Chapel of the Transfiguration listed on National Register of Historic Places
TAHOE CITY, Calif. and#8212; The Chapel of the Transfiguration, better known as The Outdoor Chapel, was placed on the National Register of Historic Places Aug. 18, 2011. The Outdoor Chapel is situated in the forest just off of Highway 89 approximately one mile south of Tahoe City. As a result of being placed on the National Register, the property has also been listed in the California Register of Historical Resources.
In 1908 the D.L. Bliss family donated two acres of land one-half mile south of their hotel, the Tahoe Tavern, to the Episcopal Church for the construction of an outdoor chapel. The construction of the Chapel of the Transfiguration took place during the summer of 1909. Robert M. Watson, who also built the Watson Cabin, and his youngest son, Robert H. Watson, built the chapel out of native rock and trees to harmonize with the natural environment.
In addition to the few year round residents, the summer congregation of the Outdoor Chapel included many families from the San Francisco Bay Area as well as from foreign countries who visited Lake Tahoe during the summer season. Weddings would be held in the Outdoor Chapel and an elegant reception would be held at the Tahoe Tavern.
The Outdoor Chapel is in good original condition and has had no significant alterations to the building. The pews outside of the chapel have been replaced a few times. The latest replacement was completed in June 2009 when Gus Gotschall took on the demolition of the old benches and construction of new benches, for his Boy Scout Eagle Project, in conjunction with the centennial anniversary of the Outdoor Chapel.
The Outdoor Chapel is part of Saint Nicholas Episcopal Church and is still used for their summer services and weddings can be arranged.

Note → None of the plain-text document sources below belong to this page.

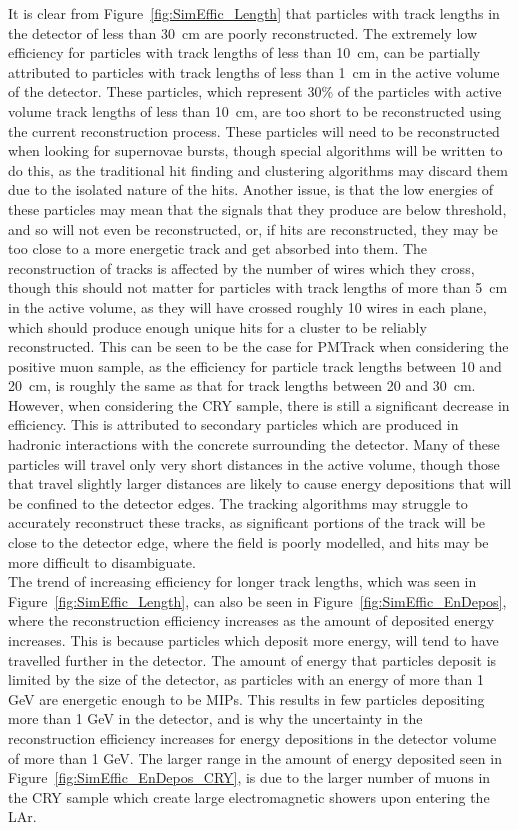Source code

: It is clear from Figure~\ref{fig:SimEffic_Length} that particles with track lengths in the detector of less than 30~cm are poorly reconstructed. The extremely low efficiency for particles with track lengths of less than 10~cm, can be partially attributed to particles with track lengths of less than 1~cm in the active volume of the detector. These particles, which represent 30\% of the particles with active volume track lengths of less than 10~cm, are too short to be reconstructed using the current reconstruction process. These particles will need to be reconstructed when looking for supernovae bursts, though special algorithms will be written to do this, as the traditional hit finding and clustering algorithms may discard them due to the isolated nature of the hits. Another issue, is that the low energies of these particles may mean that the signals that they produce are below threshold, and so will not even be reconstructed, or, if hits are reconstructed, they may be too close to a more energetic track and get absorbed into them. The reconstruction of tracks is affected by the number of wires which they cross, though this should not matter for particles with track lengths of more than 5~cm in the active volume, as they will have crossed roughly 10 wires in each plane, which should produce enough unique hits for a cluster to be reliably reconstructed. This can be seen to be the case for PMTrack when considering the positive muon sample, as the efficiency for particle track lengths between 10 and 20~cm, is roughly the same as that for track lengths between 20 and 30~cm. However, when considering the CRY sample, there is still a significant decrease in efficiency. This is attributed to secondary particles which are produced in hadronic interactions with the concrete surrounding the detector. Many of these particles will travel only very short distances in the active volume, though those that travel slightly larger distances are likely to cause energy depositions that will be confined to the detector edges. The tracking algorithms may struggle to accurately reconstruct these tracks, as significant portions of the track will be close to the detector edge, where the field is poorly modelled, and hits may be more difficult to disambiguate. \\

The trend of increasing efficiency for longer track lengths, which was seen in Figure~\ref{fig:SimEffic_Length}, can also be seen in Figure~\ref{fig:SimEffic_EnDepos}, where the reconstruction efficiency increases as the amount of deposited energy increases. This is because particles which deposit more energy, will tend to have travelled further in the detector. The amount of energy that particles deposit is limited by the size of the detector, as particles with an energy of more than 1 GeV are energetic enough to be MIPs. This results in few particles depositing more than 1 GeV in the detector, and is why the uncertainty in the reconstruction efficiency increases for energy depositions in the detector volume of more than 1 GeV. The larger range in the amount of energy deposited seen in Figure~\ref{fig:SimEffic_EnDepos_CRY}, is due to the larger number of muons in the CRY sample which create large electromagnetic showers upon entering the LAr. \\

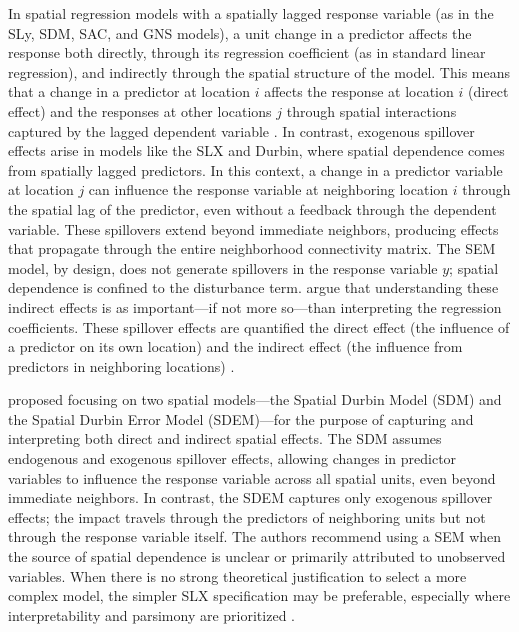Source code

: \documentclass[lineno,pdflatex,sn-basic]{sn-jnl}%
\theoremstyle{thmstyleone}%
\theoremstyle{thmstyletwo}%
\theoremstyle{thmstylethree}%
\begin{document}
In spatial regression models with a spatially lagged response variable (as in the SLy, SDM, SAC, and GNS models), a unit change in a predictor affects the response both directly, through its regression coefficient (as in standard linear regression), and indirectly through the spatial structure of the model.  
This means that a change in a predictor at location $i$ affects the response at location $i$ (direct effect) and the responses at other locations $j$ through spatial interactions captured by the lagged dependent variable \citep{lesage2014spatial, bivand2022}. 
In contrast, exogenous spillover effects arise in models like the SLX and Durbin, where spatial dependence comes from spatially lagged predictors. 
In this context, a change in a predictor variable at location $j$ can influence the response variable at neighboring location $i$ through the spatial lag of the predictor, even without a feedback through the dependent variable.
These spillovers extend beyond immediate neighbors, producing effects that propagate through the entire neighborhood connectivity matrix. 
The SEM model, by design, does not generate spillovers in the response variable $y$; spatial dependence is confined to the disturbance term.
\cite{elhorst2013spatial} argue that understanding these indirect effects is as important—if not more so—than interpreting the regression coefficients.
These spillover effects are quantified the direct effect (the influence of a predictor on its own location) and the indirect effect (the influence from predictors in neighboring locations) \citep{elhorst2013spatial}.

\cite{lesage2014spatial} proposed focusing on two spatial models—the Spatial Durbin Model (SDM) and the Spatial Durbin Error Model (SDEM)—for the purpose of capturing and interpreting both direct and indirect spatial effects. 
The SDM assumes endogenous and exogenous spillover effects, allowing changes in predictor variables to influence the response variable across all spatial units, even beyond immediate neighbors. 
In contrast, the SDEM captures only exogenous spillover effects; the impact travels through the predictors of neighboring units but not through the response variable itself. 
The authors recommend using a SEM when the source of spatial dependence is unclear or primarily attributed to unobserved variables. 
When there is no strong theoretical justification to select a more complex model, the simpler SLX specification may be preferable, especially where interpretability and parsimony are prioritized \citep{halleck2017regional, halleck2015slx}.
\end{document}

Nancy Gotschall, a member of Saint Nicholas Episcopal Church, researched the Outdoor Chapel and wrote the nomination on behalf of St. Nicholas Church for listing on the National Register. Unfortunately the Tahoe Tavern was demolished in 1969 and condominiums were built on its footprint, but the Chapel of the Transfiguration continues to welcome visitors just as it did back in 1909.